Last week a contributor to BBC Radio 4’s “thought for the day” shared a few words that stayed with me and it felt good to reflect on them for a while.
“Do not conform to the pattern of this world, but be transformed by the renewing of your mind” (Romans 12.2)
For those who have followed my blog for the last year or two, you will know that I often dwell on the role of lawyers in business and in society. You will also know that I feel things are a little broken at the moment, despite the professional rules that apply to all, and the considerable care and expertise shown by the vast majority.
Whatever brilliance we know is achieved each and every day, we know that bad stuff happens too. In recent years we have seen the Post Office scandal; examples of NDAs used to suppress whistleblowing and to protect the perpetrators of significant harm; and law firms that aggressively represent State actors or global businesses with limitless resources to fight, deflect, delay and intimidate.
It is an uncomfortable truth that good people, with good intentions and honourable track records are sometimes at the heart of situations that in hindsight look like they helped to facilitate harm.
There are wiser people than me who will say that to play hard, but within the rules, is perfectly legitimate; however, I cannot help wondering if we are grooming our younger lawyers to be brilliant tactical magicians, while failing to develop their sense of humanity and justice.
In part my worry is about the tension between powerful people and institutions, and the lawyer’s duty of independence. At what point are overwhelming resources and intimidatory power a disfigurement on our sense of fairness and of what is right?
The preeminent ethical duty is not to undermine the administration of justice and in doing so to act with integrity and with independence. The role of lawyers therefore is to balance power with enough checks and controls to ensure that justice is served first. The role of lawyers is to help create the level playing field for evidence to be weighed. However, the role of lawyers is also to speak truth to power and to hold a standard well above what is merely expedient.

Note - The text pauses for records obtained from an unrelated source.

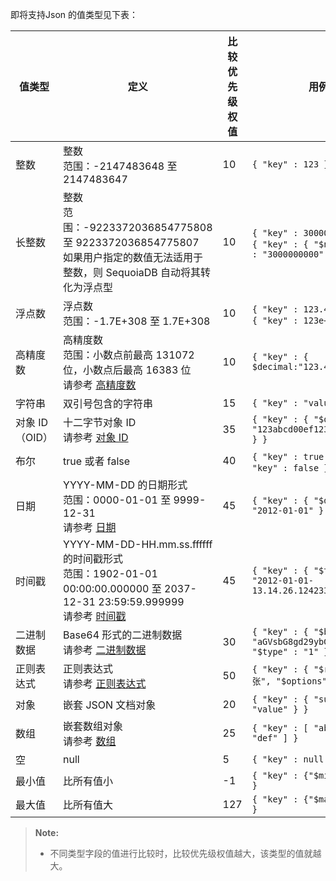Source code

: <div class="docs"><p>即将支持Json 的值类型见下表：</p>

<table><thead>
<tr>
<th>值类型</th>
<th>定义</th>
<th>比较优先级权值</th>
<th>用例</th>
</tr>
</thead><tbody>
<tr>
<td>整数</td>
<td>整数<br>范围：-2147483648 至 2147483647</td>
<td>10</td>
<td><code>{ "key" : 123 }</code></td>
</tr>
<tr>
<td>长整数</td>
<td>整数<br>范围：-9223372036854775808 至 9223372036854775807<br>如果用户指定的数值无法适用于整数，则 SequoiaDB 自动将其转化为浮点型</td>
<td>10</td>
<td><code>{ "key" : 3000000000 }</code> 或<br><code>{ "key" : { "$numberLong" : "3000000000" } }</code></td>
</tr>
<tr>
<td>浮点数</td>
<td>浮点数<br>范围：-1.7E+308 至 1.7E+308</td>
<td>10</td>
<td><code>{ "key" : 123.456 }</code> 或<br><code>{ "key" : 123e+50 }</code></td>
</tr>
<tr>
<td>高精度数</td>
<td>高精度数<br>范围：小数点前最高 131072 位，小数点后最高 16383 位<br>请参考 <a href="/cn/SequoiaDB-cat_id-1519612297-edition_id-300">高精度数</a></td>
<td>10</td>
<td><code>{ "key" : { $decimal:"123.456" } }</code></td>
</tr>
<tr>
<td>字符串</td>
<td>双引号包含的字符串</td>
<td>15</td>
<td><code>{ "key" : "value" }</code></td>
</tr>
<tr>
<td>对象 ID（OID）</td>
<td>十二字节对象 ID<br>请参考 <a href="/cn/SequoiaDB-cat_id-1519612292-edition_id-300">对象 ID</a></td>
<td>35</td>
<td><code>{ "key" : { "$oid" : "123abcd00ef12358902300ef" } }</code></td>
</tr>
<tr>
<td>布尔</td>
<td>true 或者 false</td>
<td>40</td>
<td><code>{ "key" : true }</code> 或 <code>{ "key" : false }</code></td>
</tr>
<tr>
<td>日期</td>
<td>YYYY-MM-DD 的日期形式<br>范围：0000-01-01 至 9999-12-31<br>请参考 <a href="/cn/SequoiaDB-cat_id-1519612293-edition_id-300">日期</a></td>
<td>45</td>
<td><code>{ "key" : { "$date" : "2012-01-01" } }</code></td>
</tr>
<tr>
<td>时间戳</td>
<td>YYYY-MM-DD-HH.mm.ss.ffffff 的时间戳形式<br>范围：1902-01-01 00:00:00.000000 至 2037-12-31 23:59:59.999999<br>请参考 <a href="/cn/SequoiaDB-cat_id-1519612294-edition_id-300">时间戳</a></td>
<td>45</td>
<td><code>{ "key" : { "$timestamp" : "2012-01-01-13.14.26.124233" } }</code></td>
</tr>
<tr>
<td>二进制数据</td>
<td>Base64 形式的二进制数据<br>请参考 <a href="/cn/SequoiaDB-cat_id-1519612295-edition_id-300">二进制数据</a></td>
<td>30</td>
<td><code>{ "key" : { "$binary" : "aGVsbG8gd29ybGQ=", "$type" : "1" } }</code></td>
</tr>
<tr>
<td>正则表达式</td>
<td>正则表达式<br>请参考 <a href="/cn/SequoiaDB-cat_id-1519612296-edition_id-300">正则表达式</a></td>
<td>50</td>
<td><code>{ "key" : { "$regex" : "^张", "$options" : "i" } }</code></td>
</tr>
<tr>
<td>对象</td>
<td>嵌套 JSON 文档对象</td>
<td>20</td>
<td><code>{ "key" : { "subobj" : "value" } }</code></td>
</tr>
<tr>
<td>数组</td>
<td>嵌套数组对象<br>请参考 <a href="/cn/SequoiaDB-cat_id-1519612291-edition_id-300">数组</a></td>
<td>25</td>
<td><code>{ "key" : [ "abc", 0, "def" ] }</code></td>
</tr>
<tr>
<td>空</td>
<td>null</td>
<td>5</td>
<td><code>{ "key" : null }</code></td>
</tr>
<tr>
<td>最小值</td>
<td>比所有值小</td>
<td>-1</td>
<td><code>{ "key" : {"$minKey": 1 } }</code></td>
</tr>
<tr>
<td>最大值</td>
<td>比所有值大</td>
<td>127</td>
<td><code>{ "key" : {"$maxKey": 1 } }</code></td>
</tr>
</tbody></table>

<blockquote>
<p><strong>Note:</strong></p>

<ul>
<li>  不同类型字段的值进行比较时，比较优先级权值越大，该类型的值就越大。</li>
</ul>
</blockquote>
</div>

When a law firm acts for a global corporation or a state actor against an investigative journalist, for example, is it right to overwhelm the journalist with intimidatory and costly process?
When whistle-blowers are silenced by NDAs prepared by the legal team of a sexual predator, is the client funding lawyers to undertake reputation laundering?
When deliberately crafted words so imbalance a contractual relationship a sub-postmaster becomes liable for accounting discrepancies that are demonstrably not her fault, has the legal team set in train a means to ruin lives?
All lawyers need to reflect that the power of who pays their fees or their salary is not a “happy days” cash-cow, but perhaps a warning flag that requires them to bring their ethical A-game to all that they do.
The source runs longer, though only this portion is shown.